Instructions to follow:
Please restate the records that follow exactly, skipping their images.

The data:
==========

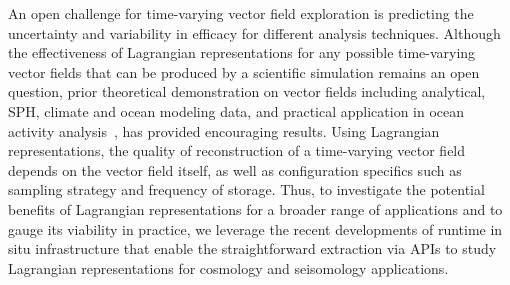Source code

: An open challenge for time-varying vector field exploration is predicting the uncertainty and variability in efficacy for different analysis techniques.
%
Although the effectiveness of Lagrangian representations for any possible time-varying vector fields that can be produced by a scientific simulation remains an open question, prior theoretical demonstration on vector fields including analytical, SPH, climate and ocean modeling data, and practical application in ocean activity analysis~\cite{envirvis.20171099}\cite{siegfried2019tropical}, has provided encouraging results.
%
%
Using Lagrangian representations, the quality of reconstruction of a time-varying vector field depends on the vector field itself, as well as configuration specifics such as sampling strategy and frequency of storage.
%
Thus, to investigate the potential benefits of Lagrangian representations for a broader range of applications and to gauge its viability in practice, we leverage the recent developments of runtime in situ infrastructure that enable the straightforward extraction via APIs to study Lagrangian representations for cosmology and seisomology applications.   
%
%
%
%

==========

Your response:
Source code

: An open challenge for time-varying vector field exploration is predicting the uncertainty and variability in efficacy for different analysis techniques.
%
Although the effectiveness of Lagrangian representations for any possible time-varying vector fields that can be produced by a scientific simulation remains an open question, prior theoretical demonstration on vector fields including analytical, SPH, climate and ocean modeling data, and practical application in ocean activity analysis~\cite{envirvis.20171099}\cite{siegfried2019tropical}, has provided encouraging results.
%
%
Using Lagrangian representations, the quality of reconstruction of a time-varying vector field depends on the vector field itself, as well as configuration specifics such as sampling strategy and frequency of storage.
%
Thus, to investigate the potential benefits of Lagrangian representations for a broader range of applications and to gauge its viability in practice, we leverage the recent developments of runtime in situ infrastructure that enable the straightforward extraction via APIs to study Lagrangian representations for cosmology and seisomology applications.   
%
%
%
%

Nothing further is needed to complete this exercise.